McNally Jackson Bookstore is now printing books.
I am quite literally at this moment having a tea in front of what looks like what would result if Bane from Batman were actually a villainous xerox machine, and he's just bulked up to three times his muscle mass in blocky gray plastic and monitor screens on swivel arms.
There's a dude sitting on the floor opposite, fiddling with a screwdriver and occasionally hopping up to check one of the monitors. Boxes of recycled blank printing paper line the wall under the magazine racks. So clearly this is a brand new thing.
And it is, as I'm sure you're aware, super-exciting. This is it, the future is here! Print-On-Demand publishing is sitting right in front of me. It has a little sign hanging above it what says [For custom publishing, make an appointment with our editor.]
I can see the fantastic future, and it's right here now. As these clunky beasts get faster, cheaper, and easier to run, they get installed in bookstores the world over.

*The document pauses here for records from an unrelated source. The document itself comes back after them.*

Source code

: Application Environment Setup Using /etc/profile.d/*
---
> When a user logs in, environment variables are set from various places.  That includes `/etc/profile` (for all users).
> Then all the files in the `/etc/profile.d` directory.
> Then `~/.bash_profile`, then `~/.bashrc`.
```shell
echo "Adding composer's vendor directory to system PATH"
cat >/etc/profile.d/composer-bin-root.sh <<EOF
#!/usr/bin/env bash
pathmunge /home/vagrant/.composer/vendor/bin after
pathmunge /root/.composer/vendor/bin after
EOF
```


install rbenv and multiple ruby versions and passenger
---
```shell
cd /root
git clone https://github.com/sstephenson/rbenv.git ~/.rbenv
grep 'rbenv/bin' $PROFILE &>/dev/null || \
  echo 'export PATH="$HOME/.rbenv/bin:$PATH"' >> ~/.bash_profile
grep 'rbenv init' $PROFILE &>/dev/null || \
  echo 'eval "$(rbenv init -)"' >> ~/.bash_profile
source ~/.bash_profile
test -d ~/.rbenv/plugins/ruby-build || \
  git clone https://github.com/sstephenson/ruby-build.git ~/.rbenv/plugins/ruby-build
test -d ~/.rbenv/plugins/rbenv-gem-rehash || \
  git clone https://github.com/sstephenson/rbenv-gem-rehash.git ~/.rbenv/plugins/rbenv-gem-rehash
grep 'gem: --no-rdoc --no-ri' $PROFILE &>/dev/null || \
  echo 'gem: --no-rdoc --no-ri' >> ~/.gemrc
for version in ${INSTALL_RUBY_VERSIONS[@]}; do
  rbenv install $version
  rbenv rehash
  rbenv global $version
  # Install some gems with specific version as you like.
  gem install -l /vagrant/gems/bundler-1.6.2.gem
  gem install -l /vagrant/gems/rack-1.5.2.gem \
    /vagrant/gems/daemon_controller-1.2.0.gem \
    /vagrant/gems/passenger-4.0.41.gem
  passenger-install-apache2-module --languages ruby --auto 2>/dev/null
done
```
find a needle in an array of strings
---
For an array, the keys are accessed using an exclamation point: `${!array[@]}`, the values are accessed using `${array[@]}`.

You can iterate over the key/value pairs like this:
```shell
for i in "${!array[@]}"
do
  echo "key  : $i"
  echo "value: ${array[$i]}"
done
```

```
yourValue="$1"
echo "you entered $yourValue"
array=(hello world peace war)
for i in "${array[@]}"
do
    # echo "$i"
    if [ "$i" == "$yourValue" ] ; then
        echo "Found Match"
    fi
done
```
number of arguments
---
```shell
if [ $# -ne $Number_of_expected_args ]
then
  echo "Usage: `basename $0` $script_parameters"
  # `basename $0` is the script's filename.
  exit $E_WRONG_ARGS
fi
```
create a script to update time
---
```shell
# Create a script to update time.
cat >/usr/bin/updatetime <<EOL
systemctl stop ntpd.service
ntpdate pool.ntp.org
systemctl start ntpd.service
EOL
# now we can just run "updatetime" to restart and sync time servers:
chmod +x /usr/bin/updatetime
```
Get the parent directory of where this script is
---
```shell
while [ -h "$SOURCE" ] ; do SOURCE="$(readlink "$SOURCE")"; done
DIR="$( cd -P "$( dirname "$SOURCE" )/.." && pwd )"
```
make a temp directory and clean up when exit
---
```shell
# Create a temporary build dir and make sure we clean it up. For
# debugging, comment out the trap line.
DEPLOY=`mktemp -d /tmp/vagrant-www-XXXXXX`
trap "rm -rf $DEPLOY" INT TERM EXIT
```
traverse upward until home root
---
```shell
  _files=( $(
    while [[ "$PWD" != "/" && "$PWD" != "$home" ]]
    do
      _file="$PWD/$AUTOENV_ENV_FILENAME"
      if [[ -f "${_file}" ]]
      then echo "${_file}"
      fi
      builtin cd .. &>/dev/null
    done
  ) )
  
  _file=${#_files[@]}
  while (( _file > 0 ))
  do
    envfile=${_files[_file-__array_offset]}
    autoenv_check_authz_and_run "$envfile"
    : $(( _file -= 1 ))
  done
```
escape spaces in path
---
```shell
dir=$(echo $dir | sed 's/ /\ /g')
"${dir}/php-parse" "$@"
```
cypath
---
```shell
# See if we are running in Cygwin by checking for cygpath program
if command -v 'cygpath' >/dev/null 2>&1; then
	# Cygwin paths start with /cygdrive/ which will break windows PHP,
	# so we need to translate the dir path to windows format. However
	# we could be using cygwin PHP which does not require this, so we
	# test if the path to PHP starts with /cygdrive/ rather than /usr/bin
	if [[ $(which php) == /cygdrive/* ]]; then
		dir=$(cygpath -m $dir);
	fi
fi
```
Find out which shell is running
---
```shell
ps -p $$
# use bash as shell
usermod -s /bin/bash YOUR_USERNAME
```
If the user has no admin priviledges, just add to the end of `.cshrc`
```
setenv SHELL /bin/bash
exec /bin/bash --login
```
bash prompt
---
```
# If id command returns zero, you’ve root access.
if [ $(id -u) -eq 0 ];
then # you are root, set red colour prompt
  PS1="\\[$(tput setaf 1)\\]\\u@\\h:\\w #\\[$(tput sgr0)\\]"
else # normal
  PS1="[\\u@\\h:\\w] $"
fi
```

Books in the public domain are now only as expensive as the paper they're printed on and the ink they use.
Too,
newsboyhat painted a corporate picture for this: a publishing world in which the companies sell the electronic file of a book like it's a song on iTunes. The bookstore sells a copy, pays the publisher, and prints the book all at once.
Less waste, more choice. Indie empowerment.
Feels good, you guys. Feels right.
Now if the tech guy can just get it up and running.